**Collected data:**
============
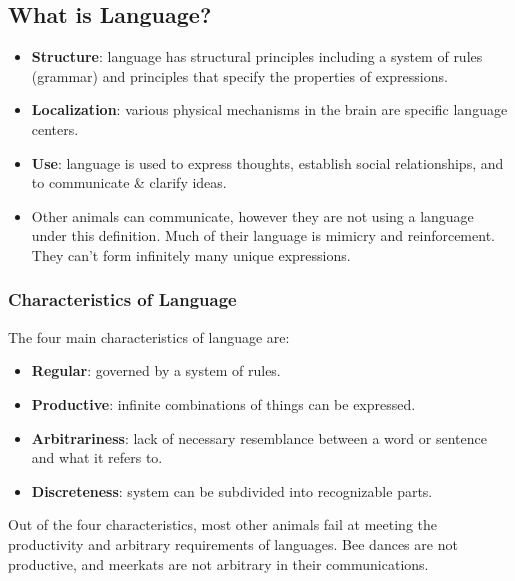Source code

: \documentclass[]{article}
\begin{document}
		\subsection{What is Language?}
			\begin{itemize}
				\item \textbf{Structure}: language has structural principles including a system of rules (grammar) and principles that specify the properties of expressions.
				\item \textbf{Localization}: various physical mechanisms in the brain are specific language centers.
				\item \textbf{Use}: language is used to express thoughts, establish social relationships, and to communicate \& clarify ideas.
				\item Other animals can communicate, however they are not using a language under this definition. Much of their language is mimicry and reinforcement. They can't form infinitely many unique expressions.
			\end{itemize}

			\subsubsection{Characteristics of Language}
				The four main characteristics of language are:
				\begin{itemize}
					\item \textbf{Regular}: governed by a system of rules.
					\item \textbf{Productive}: infinite combinations of things can be expressed.
					\item \textbf{Arbitrariness}: lack of necessary resemblance between a word or sentence and what it refers to.
					\item \textbf{Discreteness}: system can be subdivided into recognizable parts.
				\end{itemize}
		
				Out of the four characteristics, most other animals fail at meeting the productivity and arbitrary requirements of languages. Bee dances are not productive, and meerkats are not arbitrary in their communications.
			
\end{document}
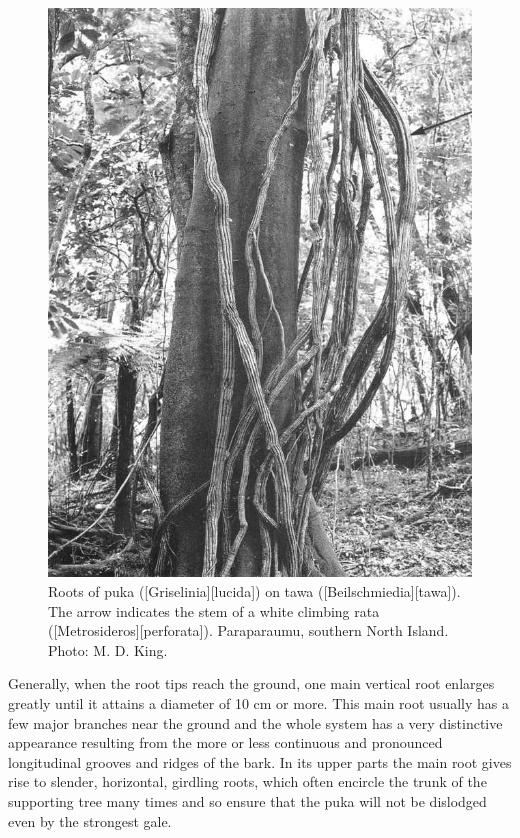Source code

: \begin{figure}[htb]
\begin{minipage}[t]{0.494\textwidth}
    	\includegraphics[width=\textwidth]{graphics/figure47puka-roots.jpg}
    	\caption[Roots of puka on tawa]{Roots of puka ([Griselinia][lucida]) on tawa ([Beilschmiedia][tawa]).
    	The arrow indicates the stem of a white climbing rata ([Metrosideros][perforata]).
    	Paraparaumu, southern North Island.
    	Photo: M. D. King.}%
    	\label{fig:47puka-roots}
	\end{minipage}
\end{figure}

Generally, when the root tips reach the ground, one main vertical root enlarges greatly until it attains a diameter of 10 cm or more.
This main root usually has a few major branches near the ground and the whole system has a very distinctive appearance resulting from the more or less continuous and pronounced longitudinal grooves and ridges of the bark.
In its upper parts the main root gives rise to slender, horizontal, girdling roots, which often encircle the trunk of the supporting tree many times and so ensure that the puka will not be dislodged even by the strongest gale.

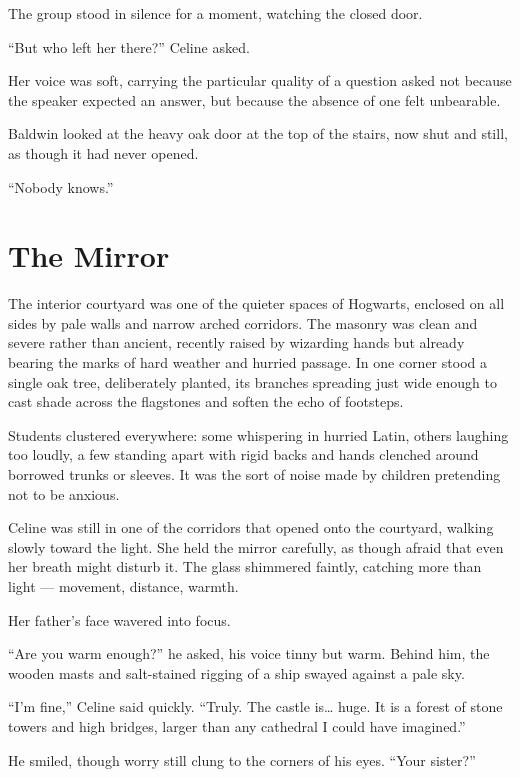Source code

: The group stood in silence for a moment, watching the closed door.

\enquote{But who left her there?} Celine asked.

Her voice was soft, carrying the particular quality of a question asked not because the speaker expected an answer, but because the absence of one felt unbearable.

Baldwin looked at the heavy oak door at the top of the stairs, now shut and still, as though it had never opened.

\enquote{Nobody knows.}








\section*{The Mirror}
 
The interior courtyard was one of the quieter spaces of Hogwarts, enclosed on all sides by pale walls and narrow arched corridors. The masonry was clean and severe rather than ancient, recently raised by wizarding hands but already bearing the marks of hard weather and hurried passage. In one corner stood a single oak tree, deliberately planted, its branches spreading just wide enough to cast shade across the flagstones and soften the echo of footsteps.
 
Students clustered everywhere: some whispering in hurried Latin, others laughing too loudly, a few standing apart with rigid backs and hands clenched around borrowed trunks or sleeves. It was the sort of noise made by children pretending not to be anxious.
 
Celine was still in one of the corridors that opened onto the courtyard, walking slowly toward the light. She held the mirror carefully, as though afraid that even her breath might disturb it. The glass shimmered faintly, catching more than light --- movement, distance, warmth.
 
Her father's face wavered into focus.
 
\enquote{Are you warm enough?} he asked, his voice tinny but warm. Behind him, the wooden masts and salt-stained rigging of a ship swayed against a pale sky.
 
\enquote{I'm fine,} Celine said quickly. \enquote{Truly. The castle is\ldots{} huge. It is a forest of stone towers and high bridges, larger than any cathedral I could have imagined.}
 
He smiled, though worry still clung to the corners of his eyes. \enquote{Your sister?}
============
**WHAT THE EXERCISE ASKS:**
No pictures go in the copy. Set down all the data exactly.

**RESPONSE:**
Source code

: \documentclass[]{article}
\begin{document}
		\subsection{What is Language?}
			\begin{itemize}
				\item \textbf{Structure}: language has structural principles including a system of rules (grammar) and principles that specify the properties of expressions.
				\item \textbf{Localization}: various physical mechanisms in the brain are specific language centers.
				\item \textbf{Use}: language is used to express thoughts, establish social relationships, and to communicate \& clarify ideas.
				\item Other animals can communicate, however they are not using a language under this definition. Much of their language is mimicry and reinforcement. They can't form infinitely many unique expressions.
			\end{itemize}

			\subsubsection{Characteristics of Language}
				The four main characteristics of language are:
				\begin{itemize}
					\item \textbf{Regular}: governed by a system of rules.
					\item \textbf{Productive}: infinite combinations of things can be expressed.
					\item \textbf{Arbitrariness}: lack of necessary resemblance between a word or sentence and what it refers to.
					\item \textbf{Discreteness}: system can be subdivided into recognizable parts.
				\end{itemize}
		
				Out of the four characteristics, most other animals fail at meeting the productivity and arbitrary requirements of languages. Bee dances are not productive, and meerkats are not arbitrary in their communications.
			
\end{document}
Source code

: \begin{figure}[htb]
\begin{minipage}[t]{0.494\textwidth}
    	\includegraphics[width=\textwidth]{graphics/figure47puka-roots.jpg}
    	\caption[Roots of puka on tawa]{Roots of puka ([Griselinia][lucida]) on tawa ([Beilschmiedia][tawa]).
    	The arrow indicates the stem of a white climbing rata ([Metrosideros][perforata]).
    	Paraparaumu, southern North Island.
    	Photo: M. D. King.}%
    	\label{fig:47puka-roots}
	\end{minipage}
\end{figure}

Generally, when the root tips reach the ground, one main vertical root enlarges greatly until it attains a diameter of 10 cm or more.
This main root usually has a few major branches near the ground and the whole system has a very distinctive appearance resulting from the more or less continuous and pronounced longitudinal grooves and ridges of the bark.
In its upper parts the main root gives rise to slender, horizontal, girdling roots, which often encircle the trunk of the supporting tree many times and so ensure that the puka will not be dislodged even by the strongest gale.

Source code

: The group stood in silence for a moment, watching the closed door.

\enquote{But who left her there?} Celine asked.

Her voice was soft, carrying the particular quality of a question asked not because the speaker expected an answer, but because the absence of one felt unbearable.

Baldwin looked at the heavy oak door at the top of the stairs, now shut and still, as though it had never opened.

\enquote{Nobody knows.}








\section*{The Mirror}
 
The interior courtyard was one of the quieter spaces of Hogwarts, enclosed on all sides by pale walls and narrow arched corridors. The masonry was clean and severe rather than ancient, recently raised by wizarding hands but already bearing the marks of hard weather and hurried passage. In one corner stood a single oak tree, deliberately planted, its branches spreading just wide enough to cast shade across the flagstones and soften the echo of footsteps.
 
Students clustered everywhere: some whispering in hurried Latin, others laughing too loudly, a few standing apart with rigid backs and hands clenched around borrowed trunks or sleeves. It was the sort of noise made by children pretending not to be anxious.
 
Celine was still in one of the corridors that opened onto the courtyard, walking slowly toward the light. She held the mirror carefully, as though afraid that even her breath might disturb it. The glass shimmered faintly, catching more than light --- movement, distance, warmth.
 
Her father's face wavered into focus.
 
\enquote{Are you warm enough?} he asked, his voice tinny but warm. Behind him, the wooden masts and salt-stained rigging of a ship swayed against a pale sky.
 
\enquote{I'm fine,} Celine said quickly. \enquote{Truly. The castle is\ldots{} huge. It is a forest of stone towers and high bridges, larger than any cathedral I could have imagined.}
 
He smiled, though worry still clung to the corners of his eyes. \enquote{Your sister?}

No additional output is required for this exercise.